Pero Miranda se encontraba hundida emocionalmente. La historia que Crystal le había contado sobre Hunt, junto con la advertencia de Dan, iban minando la confianza que sentía por Hunt, la fe en su amor.

– No -se dijo. Necesitaba hablar con Hunt, separar la verdad de las mentiras. Tenía que averiguarlo. Eso era. ¿Cuánto le costaría?

Teniendo en cuenta la sugerencia de Crystal, se detuvo en una cabina telefónica, ojeó entre las hojas estropeadas de las Páginas Amarillas, y paró en una página donde aparecía un listado de detectives privados. Fue bajando con el dedo por la columna, hasta que encontró el nombre de un hombre en Manzanita.
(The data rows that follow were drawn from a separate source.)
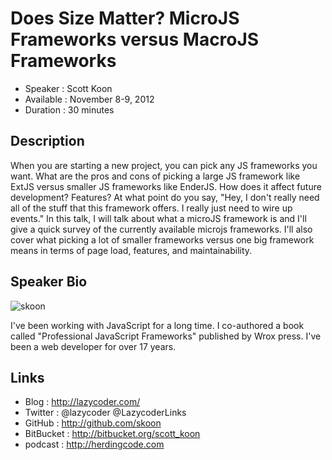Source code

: Does Size Matter? MicroJS Frameworks versus MacroJS Frameworks
========================

* Speaker   : Scott Koon
* Available : November 8-9, 2012
* Duration  : 30 minutes

Description
-----------
When you are starting a new project, you can pick any JS frameworks you want. 
What are the pros and cons of picking a large JS framework like ExtJS versus smaller JS frameworks like EnderJS. How does it affect future development? Features?
At what point do you say, "Hey, I don't really need all of the stuff that this framework offers. I really just need to wire up events."
In this talk, I will talk about what a microJS framework is and I'll give a quick survey of the currently available microjs frameworks. I'll also cover what picking a lot of smaller frameworks versus one big framework means in terms of page load, features, and maintainability.
 

Speaker Bio
------------

![skoon](https://raw.github.com/cascadiajs/cascadiajs.github.com/master/proposal/images/skoon.jpg)


I've been working with JavaScript for a long time. I co-authored a book called "Professional JavaScript Frameworks" published by Wrox press. I've been a web developer for over 17 years. 


Links
-----
* Blog        : http://lazycoder.com/
* Twitter     : @lazycoder
              @LazycoderLinks
* GitHub      : http://github.com/skoon
* BitBucket   : http://bitbucket.org/scott_koon
* podcast     : http://herdingcode.com

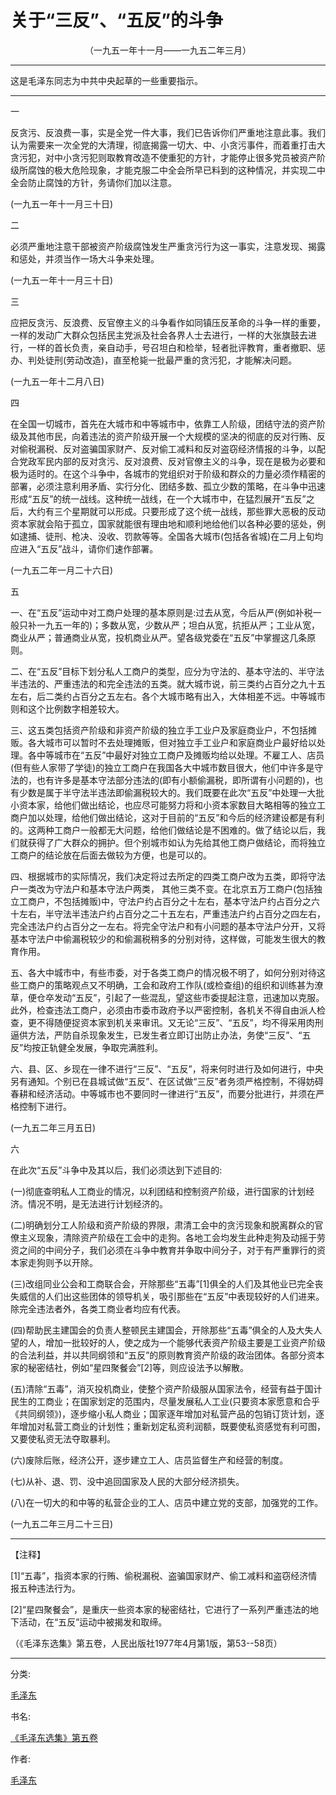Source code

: # 关于“三反”、“五反”的斗争
<center class="auther">（一九五一年十一月——一九五二年三月）</center>&#13;


---

这是毛泽东同志为中共中央起草的一些重要指示。
---


一
 
反贪污、反浪费一事，实是全党一件大事，我们已告诉你们严重地注意此事。我们认为需要来一次全党的大清理，彻底揭露一切大、中、小贪污事件，而着重打击大贪污犯，对中小贪污犯则取教育改造不使重犯的方针，才能停止很多党员被资产阶级所腐蚀的极大危险现象，才能克服二中全会所早已料到的这种情况，并实现二中全会防止腐蚀的方针，务请你们加以注意。
 
(一九五一年十一月三十日)
 
二
 
必须严重地注意干部被资产阶级腐蚀发生严重贪污行为这一事实，注意发现、揭露和惩处，并须当作一场大斗争来处理。
 
(一九五一年十一月三十日)
 
三
 
应把反贪污、反浪费、反官僚主义的斗争看作如同镇压反革命的斗争一样的重要，一样的发动广大群众包括民主党派及社会各界人士去进行，一样的大张旗鼓去进行，一样的首长负责，亲自动手，号召坦白和检举，轻者批评教育，重者撤职、惩办、判处徒刑(劳动改造)，直至枪毙一批最严重的贪污犯，才能解决问题。
 
(一九五一年十二月八日)
 
四
 
在全国一切城市，首先在大城市和中等城市中，依靠工人阶级，团结守法的资产阶级及其他市民，向着违法的资产阶级开展一个大规模的坚决的彻底的反对行贿、反对偷税漏税、反对盗骗国家财产、反对偷工减料和反对盗窃经济情报的斗争，以配合党政军民内部的反对贪污、反对浪费、反对官僚主义的斗争，现在是极为必要和极为适时的。在这个斗争中，各城市的党组织对于阶级和群众的力量必须作精密的部署，必须注意利用矛盾、实行分化、团结多数、孤立少数的策略，在斗争中迅速形成“五反”的统一战线。这种统一战线，在一个大城市中，在猛烈展开“五反”之后，大约有三个星期就可以形成。只要形成了这个统一战线，那些罪大恶极的反动资本家就会陷于孤立，国家就能很有理由地和顺利地给他们以各种必要的惩处，例如逮捕、徒刑、枪决、没收、罚款等等。全国各大城市(包括各省城)在二月上旬均应进入“五反”战斗，请你们速作部署。
 
(一九五二年一月二十六日)
 
五
 
一、在“五反”运动中对工商户处理的基本原则是:过去从宽，今后从严(例如补税一般只补一九五一年的)；多数从宽，少数从严；坦白从宽，抗拒从严；工业从宽，商业从严；普通商业从宽，投机商业从严。望各级党委在“五反”中掌握这几条原则。
 
二、在“五反”目标下划分私人工商户的类型，应分为守法的、基本守法的、半守法半违法的、严重违法的和完全违法的五类。就大城市说，前三类约占百分之九十五左右，后二类约占百分之五左右。各个大城市略有出入，大体相差不远。中等城市则和这个比例数字相差较大。
 
三、这五类包括资产阶级和非资产阶级的独立手工业户及家庭商业户，不包括摊贩。各大城市可以暂时不去处理摊贩，但对独立手工业户和家庭商业户最好给以处理。各中等城市在“五反”中最好对独立工商户及摊贩均给以处理。不雇工人、店员(但有些人家带了学徒)的独立工商户在我国各大中城市数目很大，他们中许多是守法的，也有许多是基本守法部分违法的(即有小额偷漏税，即所谓有小问题的)，也有少数是属于半守法半违法即偷漏税较大的。我们既要在此次“五反”中处理一大批小资本家，给他们做出结论，也应尽可能努力将和小资本家数目大略相等的独立工商户加以处理，给他们做出结论，这对于目前的“五反”和今后的经济建设都是有利的。这两种工商户一般都无大问题，给他们做结论是不困难的。做了结论以后，我们就获得了广大群众的拥护。但个别城市如认为先给其他工商户做结论，而将独立工商户的结论放在后面去做较为方便，也是可以的。
 
四、根据城市的实际情况，我们决定将过去所定的四类工商户改为五类，即将守法户一类改为守法户和基本守法户两类， 其他三类不变。在北京五万工商户(包括独立工商户，不包括摊贩)中，守法户约占百分之十左右，基本守法户约占百分之六十左右，半守法半违法户约占百分之二十五左右，严重违法户约占百分之四左右，完全违法户约占百分之一左右。将完全守法户和有小问题的基本守法户分开，又将基本守法户中偷漏税较少的和偷漏税稍多的分别对待，这样做，可能发生很大的教育作用。
 
五、各大中城市中，有些市委，对于各类工商户的情况极不明了，如何分别对待这些工商户的策略观点又不明确，工会和政府工作队(或检查组)的组织和训练甚为潦草，便仓卒发动“五反”，引起了一些混乱，望这些市委提起注意，迅速加以克服。此外，检查违法工商户，必须由市委市政府予以严密控制，各机关不得自由派人检查，更不得随便捉资本家到机关来审讯。又无论“三反”、“五反”，均不得采用肉刑逼供方法，严防自杀现象发生，已发生者立即订出防止办法，务使“三反”、“五反”均按正轨健全发展，争取完满胜利。
 
六、县、区、乡现在一律不进行“三反”、“五反”，将来何时进行及如何进行，中央另有通知。个别已在县城试做“五反”、在区试做“三反”者务须严格控制，不得妨碍春耕和经济活动。中等城市也不要同时一律进行“五反”，而要分批进行，并须在严格控制下进行。
 
(一九五二年三月五日)
 
六
 
在此次“五反”斗争中及其以后，我们必须达到下述目的:
 
(一)彻底查明私人工商业的情况，以利团结和控制资产阶级，进行国家的计划经济。情况不明，是无法进行计划经济的。
 
(二)明确划分工人阶级和资产阶级的界限，肃清工会中的贪污现象和脱离群众的官僚主义现象，清除资产阶级在工会中的走狗。各地工会均发生此种走狗及动摇于劳资之间的中间分子，我们必须在斗争中教育并争取中间分子，对于有严重罪行的资本家走狗则予以开除。
 
(三)改组同业公会和工商联合会，开除那些“五毒”[1]俱全的人们及其他业已完全丧失威信的人们出这些团体的领导机关，吸引那些在“五反”中表现较好的人们进来。除完全违法者外，各类工商业者均应有代表。
 
(四)帮助民主建国会的负责人整顿民主建国会，开除那些“五毒”俱全的人及大失人望的人，增加一批较好的人，使之成为一个能够代表资产阶级主要是工业资产阶级的合法利益，并以共同纲领和“五反”的原则教育资产阶级的政治团体。各部分资本家的秘密结社，例如“星四聚餐会”[2]等，则应设法予以解散。
 
(五)清除“五毒”，消灭投机商业，使整个资产阶级服从国家法令，经营有益于国计民生的工商业；在国家划定的范围内，尽量发展私人工业(只要资本家愿意和合乎《共同纲领》)，逐步缩小私人商业；国家逐年增加对私营产品的包销订货计划，逐年增加对私营工商业的计划性；重新划定私资利润额，既要使私资感觉有利可图，又要使私资无法夺取暴利。
 
(六)废除后账，经济公开，逐步建立工人、店员监督生产和经营的制度。
 
(七)从补、退、罚、没中追回国家及人民的大部分经济损失。
 
(八)在一切大的和中等的私营企业的工人、店员中建立党的支部，加强党的工作。
 
(一九五二年三月二十三日)
 

---


【注释】
 
[1]“五毒”，指资本家的行贿、偷税漏税、盗骗国家财产、偷工减料和盗窃经济情报五种违法行为。
 
[2]“星四聚餐会”，是重庆一些资本家的秘密结社，它进行了一系列严重违法的地下活动，在“五反”运动中被揭发和取缔。
 
（《毛泽东选集》第五卷，人民出版社1977年4月第1版，第53--58页）
 
<hr/>
 
<span class="foot_key">分类:</b>
 
<a href="../index.html">毛泽东</a>      
 
<span class="foot_key">书名:</b>
 
<a href="../XuanJiEIndex.html">《毛泽东选集》第五卷</a>      
 
<span class="foot_key">作者:</b>
 
<a href="../index.html">毛泽东</a>
 
<script>&lt;!-- genNavigator("DOWN");--&gt;</script>
 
Introdujo la mano en el bolso para buscar unas monedas.

Encontraría a Hunter, de una manera u otra, y entonces se enfrentaría a la verdad, por muy espantosa que fuese. Se lo debía a su bebé.


Los ventiladores del techo daban vueltas al ritmo de Madonna, mientras la cubertería tintineaba en la trastienda, detrás de la barra, donde la caja registradora sonaba tras el último pedido de hamburguesas y patatas.